In vetoing the legislation to strip the agency of that authority, the mayor sent the council last week a seven-page message saying that the agency had done an outstanding job and that the process spelled out in the bill -- review of bond issues by the council -- would be cumbersome and unwarranted and could prompt a lower rating for the agency's bonds.
But some council members said they viewed the veto as an attempt by the mayor to maintain control of the agency's policies. Last month, in passing the legislation, council members had said that the agency had not set adequate priorities for its task of creating new housing and had refused to follow the council's suggestions for addressing the housing shortage.
The council bill affecting the agency was passed as an emergency measure, and as such will be in effect for 90 days. Jarvis agreed to delay for two weeks any action on companion legislation that would extend the emergency bill and explain in detail how the council would take over the agency's bonding authority.
The only two council members who voted against the override, John Ray (D-At Large) and Polly Shackleton (D-Ward 3), questioned why the council, which has 30 days to override a veto, could not wait until it votes on the companion legislation.
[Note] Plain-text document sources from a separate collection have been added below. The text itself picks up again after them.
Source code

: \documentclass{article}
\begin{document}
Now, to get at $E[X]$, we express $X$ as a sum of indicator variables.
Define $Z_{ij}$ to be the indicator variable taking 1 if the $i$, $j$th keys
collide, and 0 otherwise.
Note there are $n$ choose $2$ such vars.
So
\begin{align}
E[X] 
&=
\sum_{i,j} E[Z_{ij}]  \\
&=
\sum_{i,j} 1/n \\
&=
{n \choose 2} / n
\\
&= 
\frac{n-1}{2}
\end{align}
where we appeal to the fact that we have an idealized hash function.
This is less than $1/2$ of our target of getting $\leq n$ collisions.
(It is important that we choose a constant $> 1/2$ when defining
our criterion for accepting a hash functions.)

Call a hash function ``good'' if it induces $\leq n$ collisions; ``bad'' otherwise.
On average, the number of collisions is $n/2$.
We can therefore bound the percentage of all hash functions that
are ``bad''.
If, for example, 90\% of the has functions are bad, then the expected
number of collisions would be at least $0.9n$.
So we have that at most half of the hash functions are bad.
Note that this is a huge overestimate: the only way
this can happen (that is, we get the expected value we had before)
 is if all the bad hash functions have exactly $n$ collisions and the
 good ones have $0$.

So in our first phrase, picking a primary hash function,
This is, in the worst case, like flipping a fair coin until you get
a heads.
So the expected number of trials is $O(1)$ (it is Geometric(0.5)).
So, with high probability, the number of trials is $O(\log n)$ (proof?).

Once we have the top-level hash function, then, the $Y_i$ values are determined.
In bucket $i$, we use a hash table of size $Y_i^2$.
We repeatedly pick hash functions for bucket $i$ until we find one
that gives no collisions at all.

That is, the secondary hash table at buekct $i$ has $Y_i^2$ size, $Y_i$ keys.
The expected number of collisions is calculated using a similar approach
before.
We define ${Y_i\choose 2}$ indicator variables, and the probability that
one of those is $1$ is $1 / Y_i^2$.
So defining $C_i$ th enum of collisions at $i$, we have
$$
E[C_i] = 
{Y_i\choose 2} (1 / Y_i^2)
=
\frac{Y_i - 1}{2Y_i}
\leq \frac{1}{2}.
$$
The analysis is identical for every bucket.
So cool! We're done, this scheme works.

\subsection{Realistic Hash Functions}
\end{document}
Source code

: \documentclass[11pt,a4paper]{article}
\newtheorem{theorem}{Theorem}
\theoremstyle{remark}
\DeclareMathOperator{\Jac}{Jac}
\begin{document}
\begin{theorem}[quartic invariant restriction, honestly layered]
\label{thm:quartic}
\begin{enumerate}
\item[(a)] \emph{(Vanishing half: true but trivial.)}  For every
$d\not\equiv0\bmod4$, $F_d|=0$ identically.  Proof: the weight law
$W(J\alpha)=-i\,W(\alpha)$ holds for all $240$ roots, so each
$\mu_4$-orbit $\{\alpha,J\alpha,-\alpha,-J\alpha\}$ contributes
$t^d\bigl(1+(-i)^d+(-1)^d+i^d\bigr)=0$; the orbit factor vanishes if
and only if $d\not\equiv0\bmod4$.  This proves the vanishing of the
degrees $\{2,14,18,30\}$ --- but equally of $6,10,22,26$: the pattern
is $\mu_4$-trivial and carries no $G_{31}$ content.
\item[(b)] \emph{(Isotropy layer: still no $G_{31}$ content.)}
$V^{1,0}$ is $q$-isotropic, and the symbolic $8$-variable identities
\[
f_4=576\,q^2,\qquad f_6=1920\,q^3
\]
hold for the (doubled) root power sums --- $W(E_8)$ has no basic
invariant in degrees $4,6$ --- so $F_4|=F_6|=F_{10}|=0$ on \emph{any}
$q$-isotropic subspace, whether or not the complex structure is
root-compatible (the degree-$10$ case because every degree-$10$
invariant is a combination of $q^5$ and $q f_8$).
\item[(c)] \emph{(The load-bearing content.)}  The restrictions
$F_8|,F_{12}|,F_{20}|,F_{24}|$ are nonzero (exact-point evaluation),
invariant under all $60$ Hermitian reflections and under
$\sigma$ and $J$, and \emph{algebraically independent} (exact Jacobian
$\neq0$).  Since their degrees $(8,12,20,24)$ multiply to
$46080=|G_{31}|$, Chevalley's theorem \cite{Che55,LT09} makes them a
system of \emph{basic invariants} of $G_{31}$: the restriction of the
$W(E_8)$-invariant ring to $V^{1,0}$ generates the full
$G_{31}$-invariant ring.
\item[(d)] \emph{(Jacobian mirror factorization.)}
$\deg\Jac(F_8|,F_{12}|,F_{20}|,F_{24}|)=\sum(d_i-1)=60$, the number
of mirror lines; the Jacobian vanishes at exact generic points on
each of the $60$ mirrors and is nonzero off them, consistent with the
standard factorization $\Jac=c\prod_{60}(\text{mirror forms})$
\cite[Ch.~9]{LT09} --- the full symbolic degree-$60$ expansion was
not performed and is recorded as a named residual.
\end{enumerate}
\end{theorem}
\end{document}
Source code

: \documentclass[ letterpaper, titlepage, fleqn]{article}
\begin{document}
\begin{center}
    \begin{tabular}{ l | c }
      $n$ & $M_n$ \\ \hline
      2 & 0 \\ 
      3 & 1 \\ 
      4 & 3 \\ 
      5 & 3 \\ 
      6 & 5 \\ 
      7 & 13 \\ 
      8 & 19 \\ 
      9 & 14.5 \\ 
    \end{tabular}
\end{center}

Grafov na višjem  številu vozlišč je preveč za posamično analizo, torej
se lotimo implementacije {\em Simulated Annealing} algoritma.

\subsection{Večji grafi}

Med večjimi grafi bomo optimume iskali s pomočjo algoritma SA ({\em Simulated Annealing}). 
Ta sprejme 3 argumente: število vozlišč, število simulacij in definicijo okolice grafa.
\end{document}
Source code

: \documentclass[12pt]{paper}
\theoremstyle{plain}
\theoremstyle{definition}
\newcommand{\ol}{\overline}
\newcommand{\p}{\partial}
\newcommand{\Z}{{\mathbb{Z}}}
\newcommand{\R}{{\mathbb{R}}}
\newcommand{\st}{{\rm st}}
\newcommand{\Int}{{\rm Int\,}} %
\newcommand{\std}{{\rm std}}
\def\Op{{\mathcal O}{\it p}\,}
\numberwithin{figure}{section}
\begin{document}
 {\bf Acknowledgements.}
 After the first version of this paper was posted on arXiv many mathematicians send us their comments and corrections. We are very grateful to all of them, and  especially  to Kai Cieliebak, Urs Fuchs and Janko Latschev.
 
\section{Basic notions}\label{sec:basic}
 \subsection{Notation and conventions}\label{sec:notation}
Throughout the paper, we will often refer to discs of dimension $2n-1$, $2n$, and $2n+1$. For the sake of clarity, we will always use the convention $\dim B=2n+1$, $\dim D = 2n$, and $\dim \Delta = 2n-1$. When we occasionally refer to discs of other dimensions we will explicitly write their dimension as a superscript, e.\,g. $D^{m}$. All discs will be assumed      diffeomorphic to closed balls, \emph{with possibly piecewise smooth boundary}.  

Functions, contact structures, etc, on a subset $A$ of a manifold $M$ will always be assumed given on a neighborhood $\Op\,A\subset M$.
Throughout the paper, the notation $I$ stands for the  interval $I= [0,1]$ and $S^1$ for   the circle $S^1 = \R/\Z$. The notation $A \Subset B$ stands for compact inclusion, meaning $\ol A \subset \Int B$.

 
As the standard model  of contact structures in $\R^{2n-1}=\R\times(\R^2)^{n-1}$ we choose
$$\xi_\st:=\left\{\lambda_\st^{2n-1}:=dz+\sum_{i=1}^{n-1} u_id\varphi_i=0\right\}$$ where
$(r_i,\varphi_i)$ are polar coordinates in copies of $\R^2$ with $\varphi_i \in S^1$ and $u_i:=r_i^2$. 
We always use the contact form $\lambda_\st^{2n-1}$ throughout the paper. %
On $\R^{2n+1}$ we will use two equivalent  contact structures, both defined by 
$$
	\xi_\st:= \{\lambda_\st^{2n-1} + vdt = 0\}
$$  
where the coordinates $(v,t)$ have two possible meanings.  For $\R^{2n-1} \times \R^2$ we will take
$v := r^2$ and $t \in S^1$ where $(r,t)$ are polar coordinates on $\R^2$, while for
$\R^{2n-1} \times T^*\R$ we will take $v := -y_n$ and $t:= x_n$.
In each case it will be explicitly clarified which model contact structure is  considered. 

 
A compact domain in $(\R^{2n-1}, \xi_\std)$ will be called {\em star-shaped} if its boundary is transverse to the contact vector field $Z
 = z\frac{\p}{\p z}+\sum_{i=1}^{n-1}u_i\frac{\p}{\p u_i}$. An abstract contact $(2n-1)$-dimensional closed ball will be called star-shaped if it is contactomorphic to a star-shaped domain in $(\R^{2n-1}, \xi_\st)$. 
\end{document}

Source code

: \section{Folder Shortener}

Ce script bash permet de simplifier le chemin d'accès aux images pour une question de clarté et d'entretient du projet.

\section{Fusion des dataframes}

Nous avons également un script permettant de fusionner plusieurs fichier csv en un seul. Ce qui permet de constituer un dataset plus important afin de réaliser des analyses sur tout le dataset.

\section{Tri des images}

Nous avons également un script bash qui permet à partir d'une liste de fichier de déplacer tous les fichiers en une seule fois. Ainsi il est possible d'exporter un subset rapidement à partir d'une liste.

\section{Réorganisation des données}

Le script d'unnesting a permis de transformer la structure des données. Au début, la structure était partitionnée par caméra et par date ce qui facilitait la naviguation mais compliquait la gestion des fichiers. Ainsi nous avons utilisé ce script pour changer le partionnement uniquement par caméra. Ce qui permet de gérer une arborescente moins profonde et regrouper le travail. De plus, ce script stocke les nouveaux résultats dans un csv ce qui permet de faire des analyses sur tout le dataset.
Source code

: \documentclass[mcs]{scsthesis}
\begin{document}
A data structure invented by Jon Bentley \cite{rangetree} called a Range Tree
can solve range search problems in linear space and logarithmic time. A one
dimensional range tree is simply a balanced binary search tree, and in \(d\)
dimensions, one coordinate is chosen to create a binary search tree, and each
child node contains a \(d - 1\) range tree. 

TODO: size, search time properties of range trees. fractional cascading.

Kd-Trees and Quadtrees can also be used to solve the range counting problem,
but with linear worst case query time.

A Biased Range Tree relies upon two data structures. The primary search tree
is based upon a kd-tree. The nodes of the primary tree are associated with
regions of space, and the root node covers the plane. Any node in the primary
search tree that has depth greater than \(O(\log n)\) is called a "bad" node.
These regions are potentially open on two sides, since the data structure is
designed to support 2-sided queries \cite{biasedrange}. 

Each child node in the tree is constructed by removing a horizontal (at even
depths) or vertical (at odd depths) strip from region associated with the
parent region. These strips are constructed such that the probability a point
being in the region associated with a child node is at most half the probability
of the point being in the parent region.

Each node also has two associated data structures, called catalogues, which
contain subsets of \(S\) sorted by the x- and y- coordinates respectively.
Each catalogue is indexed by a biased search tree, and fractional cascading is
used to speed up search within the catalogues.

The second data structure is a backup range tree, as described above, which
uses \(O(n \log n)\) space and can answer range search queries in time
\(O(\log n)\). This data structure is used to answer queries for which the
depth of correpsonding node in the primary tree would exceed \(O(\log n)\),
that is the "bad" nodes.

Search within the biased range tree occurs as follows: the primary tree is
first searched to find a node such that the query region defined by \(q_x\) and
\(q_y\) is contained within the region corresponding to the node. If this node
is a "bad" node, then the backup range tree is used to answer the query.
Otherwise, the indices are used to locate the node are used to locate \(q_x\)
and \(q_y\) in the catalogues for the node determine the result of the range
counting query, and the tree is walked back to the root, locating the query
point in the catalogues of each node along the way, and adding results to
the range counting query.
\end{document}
Ray said he was not certain if the override was an effort to do what is best for the city or part of a "tremendous power play" between the council and the executive branch.
Jarvis denied that the action was a power play, but said it had sent a signal to the mayor. "The message is that the executive branch must consider the council as a coequal branch and that we must know of issues before they occur and that he must involve us before actions are taken," Jarvis said.
Shortly after the council meeting ended, the Housing Finance Agency board met and six members, all of them appointed by the mayor, voted to offer their resignations, effective Feb. 28.
The six members are Theresa Watson, board chairman and president of the American League of Financial Institutions; Malcolm Peabody, board vice chairman and president of Peabody Corp.; Ruth Banks, a lawyer; Blenna Cunningham, vice president of United National Bank; John Oxendine, president of Broadcast Capital Fund Inc., and Herman Greene, chairman of the board of Far East Community Service Inc.
The other three board members are members of the Barry administration and did not resign.
"The council action in overriding your veto . . . places the agency board in an untenable position," Watson said in a letter to Barry. "We are expected to be responsible for the operation of this agency and bring affordable housing to the citizens of the District and yet the council would deny us the authority to act without its approval . . . The council's action will produce less housing, not more." Deputy Mayor for Finance Alphonse Hill, a member of the board who attended the executive meeting and did not resign, said board members felt "boxed in" by the council's action. "Some of the board members felt dismayed that the council wanted control of the board and control of the agency," Hill said.
The council's action was the second time in three months that the council has voted to override a veto, and some council members said that yesterday's vote followed an intense lobbying effort by the mayor.
The council meeting began about 30 minutes late while the mayor and his representatives telephoned council members. A letter from Barry appealing to the council not to override the veto was delivered to Council Chairman David A. Clarke 16 minutes after the meeting was scheduled to start, and Betty Ann Kane (D-At Large) received the letter in the elevator as she headed for the meeting.